Google and AI vulnerable to image-based hacking, researchers warn

Attacks pose risks to identity theft and data security due to integration with sensitive domains
An undated image. — iStock
An undated image. — iStock

Leading cybersecurity company Trail of Bits has identified a serious flaw in large language models (LLMs). The researchers created a method that inserts malicious prompts into pictures so that AI systems can take advantage of them when downsampling and compressing them.

The technique introduces visual artefacts that hide instructions by taking advantage of image resizing.

Unauthorised actions are permitted because the model interprets these hidden commands as valid user input.

Artificial intelligence (AI) systems were instructed to carry out sensitive tasks in tests by manipulating images, such as extracting Google Calendar data and sending it to an external email address without the user's permission.

Vertex AI Studio, Google Assistant on Android, Google's Gemini CLI, and Gemini's web interface are all impacted by the vulnerability.

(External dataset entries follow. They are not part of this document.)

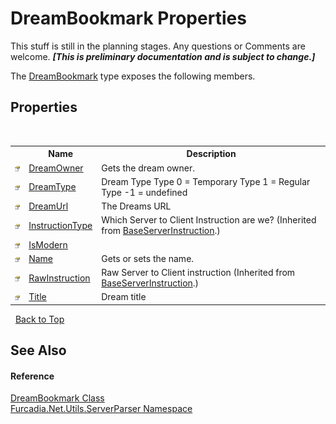 # DreamBookmark Properties
This stuff is still in the planning stages. Any questions or Comments are welcome. _**\[This is preliminary documentation and is subject to change.\]**_

The <a href="T_Furcadia_Net_Utils_ServerParser_DreamBookmark">DreamBookmark</a> type exposes the following members.


## Properties
&nbsp;<table><tr><th></th><th>Name</th><th>Description</th></tr><tr><td>![Public property](media/pubproperty.gif "Public property")</td><td><a href="P_Furcadia_Net_Utils_ServerParser_DreamBookmark_DreamOwner">DreamOwner</a></td><td>
Gets the dream owner.</td></tr><tr><td>![Public property](media/pubproperty.gif "Public property")</td><td><a href="P_Furcadia_Net_Utils_ServerParser_DreamBookmark_DreamType">DreamType</a></td><td>
Dream Type 
Type 0 = Temporary
 Type 1 = Regular Type -1 = undefined</td></tr><tr><td>![Public property](media/pubproperty.gif "Public property")</td><td><a href="P_Furcadia_Net_Utils_ServerParser_DreamBookmark_DreamUrl">DreamUrl</a></td><td>
The Dreams URL</td></tr><tr><td>![Public property](media/pubproperty.gif "Public property")</td><td><a href="P_Furcadia_Net_Utils_ServerParser_BaseServerInstruction_InstructionType">InstructionType</a></td><td>
Which Server to Client Instruction are we?
 (Inherited from <a href="T_Furcadia_Net_Utils_ServerParser_BaseServerInstruction">BaseServerInstruction</a>.)</td></tr><tr><td>![Public property](media/pubproperty.gif "Public property")</td><td><a href="P_Furcadia_Net_Utils_ServerParser_DreamBookmark_IsModern">IsModern</a></td><td /></tr><tr><td>![Public property](media/pubproperty.gif "Public property")</td><td><a href="P_Furcadia_Net_Utils_ServerParser_DreamBookmark_Name">Name</a></td><td>
Gets or sets the name.</td></tr><tr><td>![Public property](media/pubproperty.gif "Public property")</td><td><a href="P_Furcadia_Net_Utils_ServerParser_BaseServerInstruction_RawInstruction">RawInstruction</a></td><td>
Raw Server to Client instruction
 (Inherited from <a href="T_Furcadia_Net_Utils_ServerParser_BaseServerInstruction">BaseServerInstruction</a>.)</td></tr><tr><td>![Public property](media/pubproperty.gif "Public property")</td><td><a href="P_Furcadia_Net_Utils_ServerParser_DreamBookmark_Title">Title</a></td><td>
Dream title</td></tr></table>&nbsp;
<a href="#dreambookmark-properties">Back to Top</a>

## See Also


#### Reference
<a href="T_Furcadia_Net_Utils_ServerParser_DreamBookmark">DreamBookmark Class</a><br /><a href="N_Furcadia_Net_Utils_ServerParser">Furcadia.Net.Utils.ServerParser Namespace</a><br />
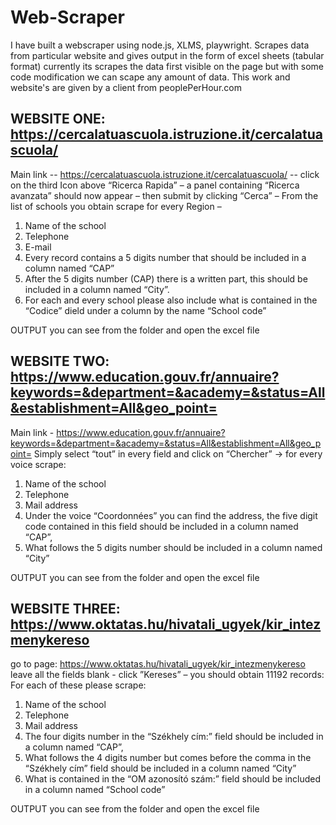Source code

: # Web-Scraper
I have built a webscraper using node.js, XLMS, playwright. Scrapes data from particular website and gives output in the form of excel sheets (tabular format) 
currently its scrapes the data first visible on the page but with some code modification we can scape any amount of data. This work and website's are given by a client from peoplePerHour.com

## WEBSITE ONE: https://cercalatuascuola.istruzione.it/cercalatuascuola/
Main link -- https://cercalatuascuola.istruzione.it/cercalatuascuola/ -- click on the third Icon above “Ricerca Rapida” – a panel containing “Ricerca avanzata” should now appear – then submit by clicking “Cerca” –
From the list of schools you obtain scrape for every Region –
1. Name of the school
2. Telephone
3. E-mail
4. Every record contains a 5 digits number that should be included in a column named “CAP”
5. After the 5 digits number (CAP) there is a written part, this should be included in a column named “City”.
6. For each and every school please also include what is contained in the “Codice” dield under a column by the name “School code”

OUTPUT you can see from the folder and open the excel file

## WEBSITE TWO:  https://www.education.gouv.fr/annuaire?keywords=&department=&academy=&status=All&establishment=All&geo_point=
Main link - https://www.education.gouv.fr/annuaire?keywords=&department=&academy=&status=All&establishment=All&geo_point=
Simply select “tout” in every field and click on “Chercher” -> for every voice scrape:
1. Name of the school
2. Telephone
3. Mail address
4. Under the voice “Coordonnées” you can find the address, the five digit code contained in this field should be included in a column named “CAP”,
5. What follows the 5 digits number should be included in a column named “City”

OUTPUT you can see from the folder and open the excel file

## WEBSITE THREE:  https://www.oktatas.hu/hivatali_ugyek/kir_intezmenykereso
go to page: https://www.oktatas.hu/hivatali_ugyek/kir_intezmenykereso
leave all the fields blank - click ”Kereses” – you should obtain 11192 records: For each of these please scrape:
1. Name of the school
2. Telephone
3. Mail address
4. The four digits number in the “Székhely cím:” field should be included in a column named “CAP”,
5. What follows the 4 digits number but comes before the comma in the “Székhely cím” field should be included in a column named “City”
6. What is contained in the “OM azonosító szám:” field should be included in a column named “School code”

OUTPUT you can see from the folder and open the excel file
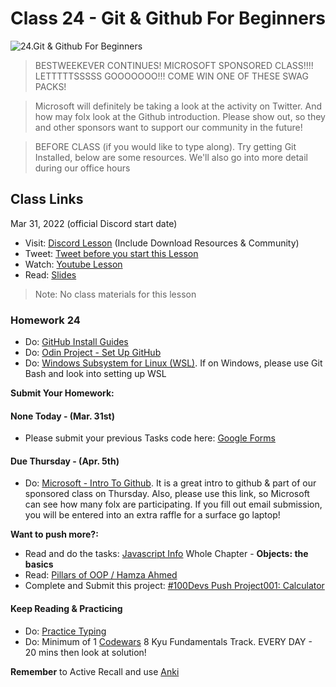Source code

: # Class 24 - Git & Github For Beginners

![24.Git & Github For Beginners](https://cdn.hashnode.com/res/hashnode/image/upload/v1676637047573/ArUozBQZT.png?auto=compress)

> BESTWEEKEVER CONTINUES! MICROSOFT SPONSORED CLASS!!!! LETTTTTSSSSS GOOOOOOO!!! COME WIN ONE OF THESE SWAG PACKS!

> Microsoft will definitely be taking a look at the activity on Twitter. And how may folx look at the Github introduction. Please show out, so they and other sponsors want to support our community in the future!

> BEFORE CLASS (if you would like to type along). Try getting Git Installed, below are some resources. We'll also go into more detail during our office hours

## Class Links

Mar 31, 2022 (official Discord start date)

- Visit: [Discord Lesson](https://discord.com/channels/735923219315425401/738891289071714388/959203345862651945) (Include Download Resources & Community)
- Tweet: [Tweet before you start this Lesson](https://twitter.com/leonnoel/status/1509644411528835084)
- Watch: [Youtube Lesson](https://youtu.be/UpsonO_vBNk)
- Read: [Slides](https://slides.com/leonnoel/100devs2-intro-to-git-and-github)

> Note: No class materials for this lesson

### Homework 24

- Do: [GitHub Install Guides](https://github.com/git-guides/install-git)
- Do: [Odin Project - Set Up GitHub](https://www.theodinproject.com/courses/foundations/lessons/setting-up-git)
- Do: [Windows Subsystem for Linux (WSL)](https://ubuntu.com/wsl). If on Windows, please use Git Bash and look into setting up WSL

**Submit Your Homework:**

#### None Today - (Mar. 31st)

- Please submit your previous Tasks code here: [Google Forms](https://forms.gle/jK41o5QGNdzY8rPk9)

#### Due Thursday - (Apr. 5th)

- Do: [Microsoft - Intro To Github](https://aka.ms/learnwithleon/). It is a great intro to github & part of our sponsored class on Thursday. Also, please use this link, so Microsoft can see how many folx are participating. If you fill out email submission, you will be entered into an extra raffle for a surface go laptop!

**Want to push more?:**

- Read and do the tasks: [Javascript Info](https://javascript.info/) Whole Chapter - **Objects: the basics**
- Read: [Pillars of OOP / Hamza Ahmed](https://medium.com/@hamzzza.ahmed95/four-pillars-of-object-oriented-programming-oop-e8d7822aa2197/)
- Complete and Submit this project: [#100Devs Push Project001: Calculator](https://github.com/leonnoel/100devs-calculator/)

#### Keep Reading & Practicing

- Do: [Practice Typing](https://www.keybr.com/)
- Do: Minimum of 1 [Codewars](https://codewars.com/) 8 Kyu Fundamentals Track. EVERY DAY - 20 mins then look at solution!

**Remember** to Active Recall and use [Anki](https://apps.ankiweb.net/)
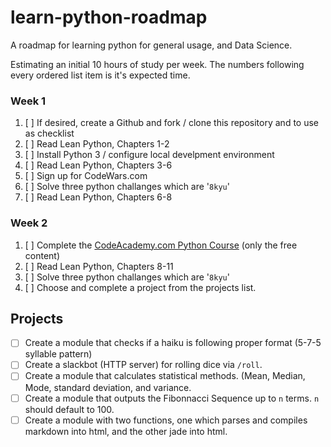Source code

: # learn-python-roadmap
A roadmap for learning python for general usage, and Data Science.

Estimating an initial 10 hours of study per week. The numbers following every ordered list item is it's expected time.

### Week 1

1. [ ] If desired, create a Github and fork / clone this repository and to use as checklist
2. [ ] Read Lean Python, Chapters 1-2
3. [ ] Install Python 3 / configure local develpment environment
4. [ ] Read Lean Python, Chapters 3-6
5. [ ] Sign up for CodeWars.com
6. [ ] Solve three python challanges which are '`8kyu`'
7. [ ] Read Lean Python, Chapters 6-8

### Week 2

1. [ ] Complete the [CodeAcademy.com Python Course](https://www.codecademy.com/learn/python) (only the free content)
2. [ ] Read Lean Python, Chapters 8-11
5. [ ] Solve three python challanges which are '`8kyu`'
4. [ ] Choose and complete a project from the projects list.

## Projects

- [ ] Create a module that checks if a haiku is following proper format (5-7-5 syllable pattern)
- [ ] Create a slackbot (HTTP server) for rolling dice via `/roll`.
- [ ] Create a module  that calculates statistical methods. (Mean, Median, Mode, standard deviation, and variance.
- [ ] Create a module that outputs the Fibonnacci Sequence up to `n` terms. `n` should default to 100.
- [ ] Create a module with two functions, one which parses and compiles markdown into html, and the other jade into html.
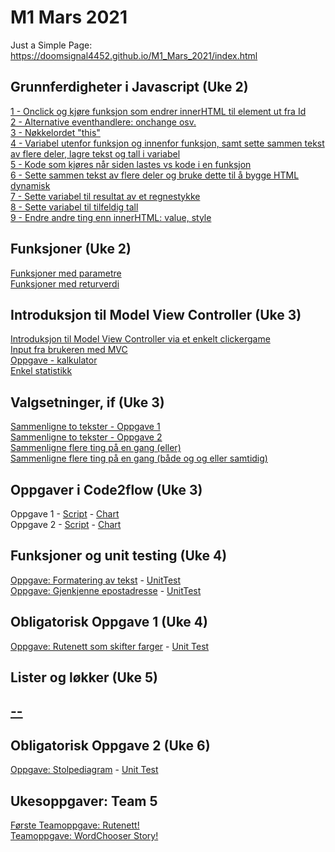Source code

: # M1 Mars 2021

Just a Simple Page:
<br>https://doomsignal4452.github.io/M1_Mars_2021/index.html
<br>
<h2>Grunnferdigheter i Javascript (Uke 2)</h2>
<a href="https://doomsignal4452.github.io/M1_Mars_2021/Week2/1_Onclick+innerHTML.html">1 - Onclick og kjøre funksjon som endrer innerHTML til element ut fra Id</a>
<br><a href="https://doomsignal4452.github.io/M1_Mars_2021/Week2/2_Alternative-eventhandlere.html">2 - Alternative eventhandlere: onchange osv.</a>
<br><a href="https://doomsignal4452.github.io/M1_Mars_2021/Week2/3_Nøkkelordet-this.html">3 - Nøkkelordet "this"</a>
<br><a href="https://doomsignal4452.github.io/M1_Mars_2021/Week2/4_Variabel-utenfor-funksjon-og-innenfor-funksjon.html">
        4 - Variabel utenfor funksjon og innenfor funksjon, samt sette sammen tekst av flere deler, lagre tekst og tall i variabel</a>
<br><a href="https://doomsignal4452.github.io/M1_Mars_2021/Week2/5_Kode-som-kjører-når-siden-lastes.html">5 - Kode som kjøres når siden lastes vs kode i en funksjon</a>
<br><a href="https://doomsignal4452.github.io/M1_Mars_2021/Week2/6_Bygge-HTML-dynamisk.html">6 - Sette sammen tekst av flere deler og bruke dette til å bygge HTML dynamisk</a>
<br><a href="https://doomsignal4452.github.io/M1_Mars_2021/Week2/7_Sette-variabel-til-resultat-av-et-regnestykke.html">7 - Sette variabel til resultat av et regnestykke</a>
<br><a href="https://doomsignal4452.github.io/M1_Mars_2021/Week2/8_Sette-variabel-til-tilfeldig-tall.html">8 - Sette variabel til tilfeldig tall</a>
<br><a href="https://doomsignal4452.github.io/M1_Mars_2021/Week2/9_Endre-andre-ting-enn-innerHTML.html">9 - Endre andre ting enn innerHTML: value, style</a>
<br>
<h2>Funksjoner (Uke 2)</h2>
<a href="https://doomsignal4452.github.io/M1_Mars_2021/Week2/Funksjoner-med-parametre.html">Funksjoner med parametre</a>
<br><a href="https://doomsignal4452.github.io/M1_Mars_2021/Week2/Funksjoner-med-returverdi.html">Funksjoner med returverdi</a>
<br>
<h2>Introduksjon til Model View Controller (Uke 3)</h2>
<a href="https://doomsignal4452.github.io/M1_Mars_2021/Week3/Introduksjon-Model-View-Controller.html">Introduksjon til Model View Controller via et enkelt clickergame</a>
<br><a href="https://doomsignal4452.github.io/M1_Mars_2021/Week3/Input-fra-brukeren-med-MVC.html">Input fra brukeren med MVC</a>
<br><a href="https://doomsignal4452.github.io/M1_Mars_2021/Week3/Oppgave-kalkulator.html">Oppgave - kalkulator</a>
<br><a href="https://doomsignal4452.github.io/M1_Mars_2021/Week3/Enkel-statistikk.html">Enkel statistikk</a>
<br>
<h2>Valgsetninger, if (Uke 3)</h2>
<a href="https://doomsignal4452.github.io/M1_Mars_2021/Week3/Sammenligne-to-tekster-oppgave1.html">Sammenligne to tekster - Oppgave 1</a>
<br><a href="https://doomsignal4452.github.io/M1_Mars_2021/Week3/Sammenligne-to-tekster-oppgave2.html">Sammenligne to tekster - Oppgave 2</a>
<br><a href="https://doomsignal4452.github.io/M1_Mars_2021/Week3/Sammenligne-flere-ting-på-en-gang-eller.html">Sammenligne flere ting på en gang (eller)</a>
<br><a href="https://doomsignal4452.github.io/M1_Mars_2021/Week3/Sammenligne-flere-ting-på-en-gang-og-eller.html">Sammenligne flere ting på en gang (både og og eller samtidig)</a>
<br>
<h2>Oppgaver i Code2flow (Uke 3)</h2>
Oppgave 1 - <a href="https://github.com/DoomSignal4452/M1_Mars_2021/blob/main/Week3/Code2flow-1.txt">Script</a> - <a href="https://github.com/DoomSignal4452/M1_Mars_2021/blob/main/Week3/code2flow1.PNG">Chart</a>
<br>Oppgave 2 - <a href="https://github.com/DoomSignal4452/M1_Mars_2021/blob/main/Week3/Code2flow-2.txt">Script</a> - <a href="https://github.com/DoomSignal4452/M1_Mars_2021/blob/main/Week3/code2flow2.PNG">Chart</a>
<br>
<h2>Funksjoner og unit testing (Uke 4)</h2>
<a href="https://doomsignal4452.github.io/M1_Mars_2021/Week4/Oppgave_1/Formatering-av-tekst.html">Oppgave: Formatering av tekst</a> - <a href="https://doomsignal4452.github.io/M1_Mars_2021/Week4/Oppgave_1/UnitTest.html">UnitTest</a>
<br><a href="https://doomsignal4452.github.io/M1_Mars_2021/Week4/Oppgave_2/Gjenkjenne-epostadresse.html">Oppgave: Gjenkjenne epostadresse</a> - <a href="https://doomsignal4452.github.io/M1_Mars_2021/Week4/Oppgave_2/UnitTest.html">UnitTest</a>
<br>
<h2>Obligatorisk Oppgave 1 (Uke 4)</h2>
<a href="https://doomsignal4452.github.io/M1_Mars_2021/ObligatoryTasks/Oblig1/Oblig_1.html">Oppgave: Rutenett som skifter farger</a> - <a href="https://doomsignal4452.github.io/M1_Mars_2021/ObligatoryTasks/Oblig1/Oblig_1_UnitTest.html">Unit Test</a>
<br>
<h2>Lister og løkker (Uke 5)<h2>
<a href="#">--</a>
<br>
<h2>Obligatorisk Oppgave 2 (Uke 6)</h2>
<a href="https://doomsignal4452.github.io/M1_Mars_2021/ObligatoryTasks/Oblig2/Oblig_2.html">Oppgave: Stolpediagram</a> - <a href="https://doomsignal4452.github.io/M1_Mars_2021/ObligatoryTasks/Oblig2/Oblig_2_UnitTest.html">Unit Test</a>
<br>
<h2>Ukesoppgaver: Team 5</h2>
<a href="https://doomsignal4452.github.io/M1_Mars_2021/Team5Assignment/Week2/Squares.html">Første Teamoppgave: Rutenett!</a>
<br><a href="https://doomsignal4452.github.io/M1_Mars_2021/Team5Assignment/Week3/Words.html">Teamoppgave: WordChooser Story!</a>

Building on previous research from TU Braunschweig, Trail of Bits developed "Anamorpher", an open-source program that produces malicious images.

Due to the integration of multimodal models with sensitive domains, this attack presents serious risks to identity theft and data security.

Conventional security measures cannot stop this kind of manipulation. Layered security, limiting input dimensions, previewing downscaled images, and requiring confirmation for sensitive operations are all suggestions made by the researchers.

"The implementation of secure design patterns and systematic safeguards that limit prompt injection, including multimodal attacks, is the strongest defence," the Trail of Bits team stressed.

To stop such vulnerabilities from being exploited, this discovery emphasises the necessity of strong security measures in AI development.